Figure 5

Effects of ER stress inhibitors on ovarian fibrosis in PCOS mice. Three-week-old female mice were divided into four groups. The control group (n = 5) was s.c. injected daily with sesame oil, followed by the oral administration of saline for 20 days. The PCOS group (n = 5) was s.c. injected daily with DHEA (6 mg/100 g of body weight), followed by the oral administration of saline for 20 days. The PCOS + TUDCA group (n = 5) was s.c. injected daily with DHEA, followed by the oral administration of TUDCA (50 mg/100 g of body weight) for 20 days. The PCOS + BGP-15 group (n = 5) was s.c. injected daily with DHEA, followed by the oral administration of BGP-15 (3 mg/100 g of body weight) for 20 days. The ovaries were collected on day 21. (A) Cross-sections of ovaries were stained with Masson’s trichrome stain. Fibrotic tissue was stained blue. (B–F) Cross-sections of ovaries were stained with collagen type I, collagen type IV, TGF-β1, phospho-IRE1, and phospho-PERK. (G) Cross-sections of ovaries were hybridized with a DIG-labeled antisense XBP1(S) probe. (A–G) (a–h) show the representative sections. Lower panels (e–h) show highly magnified views corresponding to (a–d). (i) show the quantitative analysis of (A) Masson’s trichrome staining, (B–F) immunohistochemical staining, and (G) in situ hybridization.
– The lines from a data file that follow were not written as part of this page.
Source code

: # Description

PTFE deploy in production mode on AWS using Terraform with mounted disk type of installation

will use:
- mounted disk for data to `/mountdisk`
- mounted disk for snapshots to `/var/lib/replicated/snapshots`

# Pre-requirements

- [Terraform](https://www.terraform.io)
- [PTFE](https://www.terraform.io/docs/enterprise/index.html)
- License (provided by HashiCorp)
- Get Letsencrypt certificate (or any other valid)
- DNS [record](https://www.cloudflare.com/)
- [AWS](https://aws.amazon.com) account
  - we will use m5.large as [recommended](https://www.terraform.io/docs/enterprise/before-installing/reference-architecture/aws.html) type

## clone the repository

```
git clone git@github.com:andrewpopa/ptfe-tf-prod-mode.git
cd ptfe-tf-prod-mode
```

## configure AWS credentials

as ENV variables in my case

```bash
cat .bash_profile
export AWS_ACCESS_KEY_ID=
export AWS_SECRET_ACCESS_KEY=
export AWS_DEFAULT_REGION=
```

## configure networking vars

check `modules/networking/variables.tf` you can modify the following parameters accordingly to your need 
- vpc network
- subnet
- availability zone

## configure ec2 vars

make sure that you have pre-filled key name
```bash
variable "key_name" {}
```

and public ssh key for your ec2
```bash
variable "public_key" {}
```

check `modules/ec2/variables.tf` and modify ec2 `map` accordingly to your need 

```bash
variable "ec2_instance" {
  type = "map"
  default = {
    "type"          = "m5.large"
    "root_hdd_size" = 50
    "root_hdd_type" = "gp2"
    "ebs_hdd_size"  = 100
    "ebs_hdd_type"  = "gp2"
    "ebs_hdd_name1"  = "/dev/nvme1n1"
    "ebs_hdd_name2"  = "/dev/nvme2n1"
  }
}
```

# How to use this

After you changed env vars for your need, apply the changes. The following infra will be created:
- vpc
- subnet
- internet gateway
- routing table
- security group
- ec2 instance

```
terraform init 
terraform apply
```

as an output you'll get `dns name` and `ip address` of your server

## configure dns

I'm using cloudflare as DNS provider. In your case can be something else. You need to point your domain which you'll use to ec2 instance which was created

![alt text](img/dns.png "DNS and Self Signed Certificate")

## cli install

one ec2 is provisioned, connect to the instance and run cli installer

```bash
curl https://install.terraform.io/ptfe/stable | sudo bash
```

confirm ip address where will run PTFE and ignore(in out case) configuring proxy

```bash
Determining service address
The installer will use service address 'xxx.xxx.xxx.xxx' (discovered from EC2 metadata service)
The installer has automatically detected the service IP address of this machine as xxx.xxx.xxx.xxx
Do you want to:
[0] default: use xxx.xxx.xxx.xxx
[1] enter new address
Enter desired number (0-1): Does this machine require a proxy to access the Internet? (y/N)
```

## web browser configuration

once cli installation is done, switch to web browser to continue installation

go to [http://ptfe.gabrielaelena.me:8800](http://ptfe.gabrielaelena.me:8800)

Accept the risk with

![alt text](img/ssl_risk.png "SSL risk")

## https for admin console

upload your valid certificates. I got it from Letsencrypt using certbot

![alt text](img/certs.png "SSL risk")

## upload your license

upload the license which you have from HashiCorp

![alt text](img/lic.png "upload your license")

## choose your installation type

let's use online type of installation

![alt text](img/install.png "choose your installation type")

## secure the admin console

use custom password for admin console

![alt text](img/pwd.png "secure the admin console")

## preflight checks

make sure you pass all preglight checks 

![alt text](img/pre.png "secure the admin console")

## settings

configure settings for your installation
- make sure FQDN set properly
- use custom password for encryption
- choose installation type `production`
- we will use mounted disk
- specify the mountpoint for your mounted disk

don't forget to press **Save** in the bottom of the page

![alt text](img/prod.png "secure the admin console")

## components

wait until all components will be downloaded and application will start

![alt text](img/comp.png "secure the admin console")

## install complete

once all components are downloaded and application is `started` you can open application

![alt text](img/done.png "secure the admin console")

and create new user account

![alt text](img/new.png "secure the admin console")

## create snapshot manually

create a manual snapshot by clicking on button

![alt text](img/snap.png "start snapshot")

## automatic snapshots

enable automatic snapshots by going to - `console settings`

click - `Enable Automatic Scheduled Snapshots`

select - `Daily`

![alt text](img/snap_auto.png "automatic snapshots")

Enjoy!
The scale bars in (A–C) (a–d) and (A–C) (e–h) indicate 50 μm and 20 μm, respectively. The scale bars in (D–G) (a–d) and (D–G) (e–h) indicate 100 μm and 50 μm, respectively. (H–J) XBP1(S), TGF-β1, and CTGF mRNA expression levels in mouse ovaries were measured by real-time PCR and normalized to that of GAPDH. The letters denote significant differences between groups. TUDCA, tauroursodeoxycholic acid.